* [Work task]:
Please output every record below exactly as written, leaving out any pictures.
┌──
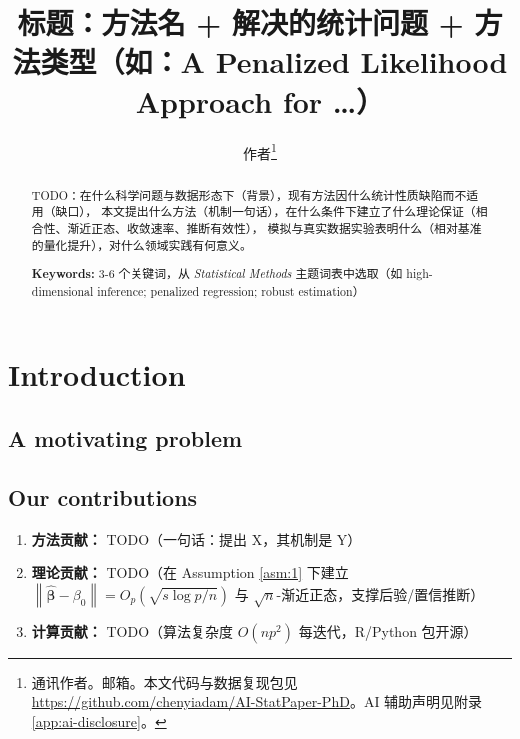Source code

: \documentclass[11pt]{article}
\title{标题：方法名 + 解决的统计问题 + 方法类型（如：A Penalized Likelihood Approach for \ldots）}
\author{作者\thanks{通讯作者。邮箱。本文代码与数据复现包见 \url{https://github.com/chenyiadam/AI-StatPaper-PhD}。AI 辅助声明见附录 \ref{app:ai-disclosure}。}}
\date{}
\newcommand{\betaHat}{\hat{\bm{\beta}}}
\newcommand{\norm}[1]{\left\lVert #1 \right\rVert}
\begin{document}
\maketitle

\begin{abstract}
TODO：在什么科学问题与数据形态下（背景），现有方法因什么统计性质缺陷而不适用（缺口），
本文提出什么方法（机制一句话），在什么条件下建立了什么理论保证（相合性、渐近正态、收敛速率、推断有效性），
模拟与真实数据实验表明什么（相对基准的量化提升），对什么领域实践有何意义。
\bigskip

\noindent\textbf{Keywords:} 3-6 个关键词，从 \textit{Statistical Methods} 主题词表中选取（如 high-dimensional inference; penalized regression; robust estimation）
\end{abstract}

\newpage
\tableofcontents

\section{Introduction}\label{sec:intro}
\subsection{A motivating problem}\label{sec:motivate}

\subsection{Our contributions}\label{sec:contrib}
\begin{enumerate}[label=(\roman*)]
  \item \textbf{方法贡献：} TODO（一句话：提出 X，其机制是 Y）
  \item \textbf{理论贡献：} TODO（在 Assumption \ref{asm:1} 下建立
        $\norm{\betaHat-\beta_0}=O_p(\sqrt{s\log p/n})$ 与 $\sqrt{n}$-渐近正态，支撑后验/置信推断）
  \item \textbf{计算贡献：} TODO（算法复杂度 $O(n p^2)$ 每迭代，R/Python 包开源）
\end{enumerate}
\end{document}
└──
* [Finished task]:
Source code

: \documentclass[11pt]{article}
\title{标题：方法名 + 解决的统计问题 + 方法类型（如：A Penalized Likelihood Approach for \ldots）}
\author{作者\thanks{通讯作者。邮箱。本文代码与数据复现包见 \url{https://github.com/chenyiadam/AI-StatPaper-PhD}。AI 辅助声明见附录 \ref{app:ai-disclosure}。}}
\date{}
\newcommand{\betaHat}{\hat{\bm{\beta}}}
\newcommand{\norm}[1]{\left\lVert #1 \right\rVert}
\begin{document}
\maketitle

\begin{abstract}
TODO：在什么科学问题与数据形态下（背景），现有方法因什么统计性质缺陷而不适用（缺口），
本文提出什么方法（机制一句话），在什么条件下建立了什么理论保证（相合性、渐近正态、收敛速率、推断有效性），
模拟与真实数据实验表明什么（相对基准的量化提升），对什么领域实践有何意义。
\bigskip

\noindent\textbf{Keywords:} 3-6 个关键词，从 \textit{Statistical Methods} 主题词表中选取（如 high-dimensional inference; penalized regression; robust estimation）
\end{abstract}

\newpage
\tableofcontents

\section{Introduction}\label{sec:intro}
\subsection{A motivating problem}\label{sec:motivate}

\subsection{Our contributions}\label{sec:contrib}
\begin{enumerate}[label=(\roman*)]
  \item \textbf{方法贡献：} TODO（一句话：提出 X，其机制是 Y）
  \item \textbf{理论贡献：} TODO（在 Assumption \ref{asm:1} 下建立
        $\norm{\betaHat-\beta_0}=O_p(\sqrt{s\log p/n})$ 与 $\sqrt{n}$-渐近正态，支撑后验/置信推断）
  \item \textbf{计算贡献：} TODO（算法复杂度 $O(n p^2)$ 每迭代，R/Python 包开源）
\end{enumerate}
\end{document}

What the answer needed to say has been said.